### WHAT THE TASK REQUIRES:
Scan the listing below and copy every line holding "utilização".
☆ ☆ ☆
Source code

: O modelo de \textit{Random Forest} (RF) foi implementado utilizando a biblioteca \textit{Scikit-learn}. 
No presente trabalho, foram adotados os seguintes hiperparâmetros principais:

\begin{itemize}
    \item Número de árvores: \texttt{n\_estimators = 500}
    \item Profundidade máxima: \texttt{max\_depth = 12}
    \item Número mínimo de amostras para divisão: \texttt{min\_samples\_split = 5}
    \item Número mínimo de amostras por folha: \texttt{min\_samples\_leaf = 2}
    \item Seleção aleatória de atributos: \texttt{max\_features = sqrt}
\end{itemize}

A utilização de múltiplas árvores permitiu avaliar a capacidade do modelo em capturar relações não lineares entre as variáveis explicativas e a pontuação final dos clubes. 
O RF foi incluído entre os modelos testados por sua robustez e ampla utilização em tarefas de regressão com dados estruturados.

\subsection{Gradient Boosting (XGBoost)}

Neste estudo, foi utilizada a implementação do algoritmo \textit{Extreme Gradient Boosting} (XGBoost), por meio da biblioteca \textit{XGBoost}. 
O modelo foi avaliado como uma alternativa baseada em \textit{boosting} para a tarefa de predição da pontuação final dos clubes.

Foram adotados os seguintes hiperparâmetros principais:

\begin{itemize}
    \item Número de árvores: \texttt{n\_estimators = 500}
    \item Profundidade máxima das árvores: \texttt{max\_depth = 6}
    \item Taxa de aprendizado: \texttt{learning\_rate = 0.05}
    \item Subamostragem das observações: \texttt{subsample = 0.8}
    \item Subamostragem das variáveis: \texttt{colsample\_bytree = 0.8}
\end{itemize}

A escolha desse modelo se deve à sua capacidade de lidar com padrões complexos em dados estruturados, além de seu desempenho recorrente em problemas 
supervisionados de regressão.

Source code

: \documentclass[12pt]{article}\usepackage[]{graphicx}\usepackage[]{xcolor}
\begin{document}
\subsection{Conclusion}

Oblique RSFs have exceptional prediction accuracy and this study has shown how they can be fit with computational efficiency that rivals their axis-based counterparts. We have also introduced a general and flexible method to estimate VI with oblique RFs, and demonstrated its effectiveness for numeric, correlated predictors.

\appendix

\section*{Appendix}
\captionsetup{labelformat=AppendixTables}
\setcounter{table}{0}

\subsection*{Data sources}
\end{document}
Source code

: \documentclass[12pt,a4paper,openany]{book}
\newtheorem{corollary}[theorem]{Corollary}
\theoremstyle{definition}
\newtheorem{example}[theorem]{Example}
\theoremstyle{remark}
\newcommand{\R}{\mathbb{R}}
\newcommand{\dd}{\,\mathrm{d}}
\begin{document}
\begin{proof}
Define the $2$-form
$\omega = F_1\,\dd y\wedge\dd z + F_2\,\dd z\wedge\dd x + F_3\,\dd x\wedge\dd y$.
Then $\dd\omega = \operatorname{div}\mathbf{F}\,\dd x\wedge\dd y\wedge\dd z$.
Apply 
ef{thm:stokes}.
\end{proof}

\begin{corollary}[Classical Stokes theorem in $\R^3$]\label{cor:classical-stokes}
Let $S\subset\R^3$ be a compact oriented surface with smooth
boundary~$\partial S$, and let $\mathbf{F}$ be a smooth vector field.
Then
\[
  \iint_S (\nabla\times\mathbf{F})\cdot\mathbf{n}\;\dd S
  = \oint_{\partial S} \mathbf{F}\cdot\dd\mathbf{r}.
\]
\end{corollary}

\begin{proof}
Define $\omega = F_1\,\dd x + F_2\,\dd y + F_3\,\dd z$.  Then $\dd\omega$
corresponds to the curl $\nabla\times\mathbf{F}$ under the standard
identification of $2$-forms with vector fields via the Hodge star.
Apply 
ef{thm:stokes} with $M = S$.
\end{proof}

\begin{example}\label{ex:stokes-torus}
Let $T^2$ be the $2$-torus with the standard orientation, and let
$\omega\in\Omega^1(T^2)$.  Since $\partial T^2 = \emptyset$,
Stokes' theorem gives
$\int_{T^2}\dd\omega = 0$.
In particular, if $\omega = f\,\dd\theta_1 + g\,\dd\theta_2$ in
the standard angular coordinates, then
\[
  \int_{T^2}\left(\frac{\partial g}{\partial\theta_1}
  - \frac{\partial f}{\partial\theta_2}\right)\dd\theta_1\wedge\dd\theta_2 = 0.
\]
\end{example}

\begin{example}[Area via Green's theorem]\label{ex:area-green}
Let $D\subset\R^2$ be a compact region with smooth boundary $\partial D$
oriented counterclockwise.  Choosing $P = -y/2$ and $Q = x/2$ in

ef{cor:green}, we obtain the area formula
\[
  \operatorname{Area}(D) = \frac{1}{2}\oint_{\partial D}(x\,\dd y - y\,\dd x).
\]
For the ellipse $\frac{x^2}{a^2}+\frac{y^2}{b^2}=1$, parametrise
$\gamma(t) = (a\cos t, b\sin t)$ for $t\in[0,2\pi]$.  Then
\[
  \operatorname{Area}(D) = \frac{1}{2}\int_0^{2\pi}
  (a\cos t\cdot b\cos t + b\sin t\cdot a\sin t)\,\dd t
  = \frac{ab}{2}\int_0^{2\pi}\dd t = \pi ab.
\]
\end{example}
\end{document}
☆ ☆ ☆
### EXERCISE RESPONSE:
A utilização de múltiplas árvores permitiu avaliar a capacidade do modelo em capturar relações não lineares entre as variáveis explicativas e a pontuação final dos clubes. 
O RF foi incluído entre os modelos testados por sua robustez e ampla utilização em tarefas de regressão com dados estruturados.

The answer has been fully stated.